[To do] Only one portion of the data is to be written out: from the line bearing "- 时间：2023-06-21" through the line bearing "序列化是将一个数据结构或者对". Write it exactly as it appears.

[Stored data]

____

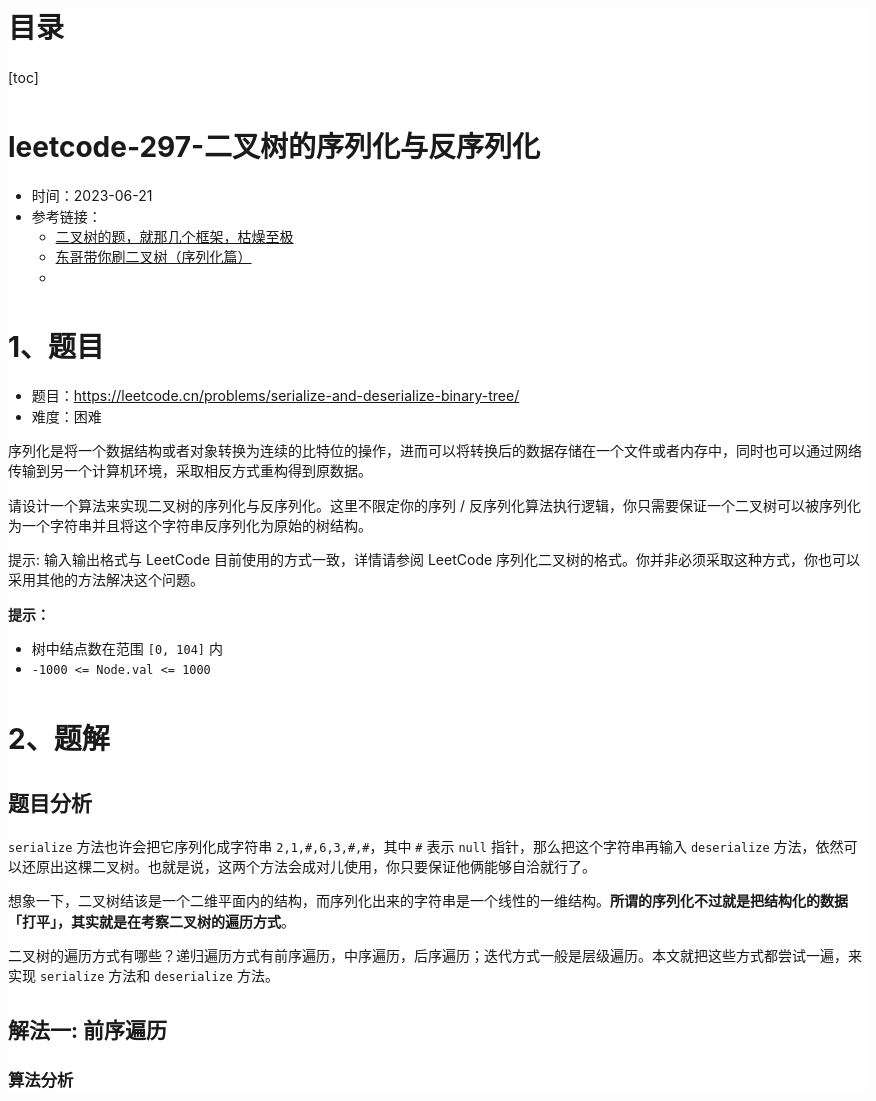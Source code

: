 # 目录

[toc]

# leetcode-297-二叉树的序列化与反序列化

- 时间：2023-06-21
- 参考链接：
  - [二叉树的题，就那几个框架，枯燥至极](https://mp.weixin.qq.com/s?__biz=MzAxODQxMDM0Mw==&mid=2247485871&idx=1&sn=bcb24ea8927995b585629a8b9caeed01&chksm=9bd7f7a7aca07eb1b4c330382a4e0b916ef5a82ca48db28908ab16563e28a376b5ca6805bec2&scene=21#wechat_redirect)
  - [东哥带你刷二叉树（序列化篇）](https://labuladong.gitee.io/algo/di-yi-zhan-da78c/shou-ba-sh-66994/dong-ge-da-d14d3/)
  - 



# 1、题目

- 题目：https://leetcode.cn/problems/serialize-and-deserialize-binary-tree/
- 难度：困难

序列化是将一个数据结构或者对象转换为连续的比特位的操作，进而可以将转换后的数据存储在一个文件或者内存中，同时也可以通过网络传输到另一个计算机环境，采取相反方式重构得到原数据。

请设计一个算法来实现二叉树的序列化与反序列化。这里不限定你的序列 / 反序列化算法执行逻辑，你只需要保证一个二叉树可以被序列化为一个字符串并且将这个字符串反序列化为原始的树结构。

提示: 输入输出格式与 LeetCode 目前使用的方式一致，详情请参阅 LeetCode 序列化二叉树的格式。你并非必须采取这种方式，你也可以采用其他的方法解决这个问题。



**提示：**

+ 树中结点数在范围 `[0, 104]` 内
+ `-1000 <= Node.val <= 1000`



# 2、题解

## 题目分析

`serialize` 方法也许会把它序列化成字符串 `2,1,#,6,3,#,#`，其中 `#` 表示 `null` 指针，那么把这个字符串再输入 `deserialize` 方法，依然可以还原出这棵二叉树。也就是说，这两个方法会成对儿使用，你只要保证他俩能够自洽就行了。

想象一下，二叉树结该是一个二维平面内的结构，而序列化出来的字符串是一个线性的一维结构。**所谓的序列化不过就是把结构化的数据「打平」，其实就是在考察二叉树的遍历方式**。

二叉树的遍历方式有哪些？递归遍历方式有前序遍历，中序遍历，后序遍历；迭代方式一般是层级遍历。本文就把这些方式都尝试一遍，来实现 `serialize` 方法和 `deserialize` 方法。



## 解法一: 前序遍历

### 算法分析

____

[Result of this task]
- 时间：2023-06-21
- 参考链接：
  - [二叉树的题，就那几个框架，枯燥至极](https://mp.weixin.qq.com/s?__biz=MzAxODQxMDM0Mw==&mid=2247485871&idx=1&sn=bcb24ea8927995b585629a8b9caeed01&chksm=9bd7f7a7aca07eb1b4c330382a4e0b916ef5a82ca48db28908ab16563e28a376b5ca6805bec2&scene=21#wechat_redirect)
  - [东哥带你刷二叉树（序列化篇）](https://labuladong.gitee.io/algo/di-yi-zhan-da78c/shou-ba-sh-66994/dong-ge-da-d14d3/)
  - 



# 1、题目

- 题目：https://leetcode.cn/problems/serialize-and-deserialize-binary-tree/
- 难度：困难

序列化是将一个数据结构或者对象转换为连续的比特位的操作，进而可以将转换后的数据存储在一个文件或者内存中，同时也可以通过网络传输到另一个计算机环境，采取相反方式重构得到原数据。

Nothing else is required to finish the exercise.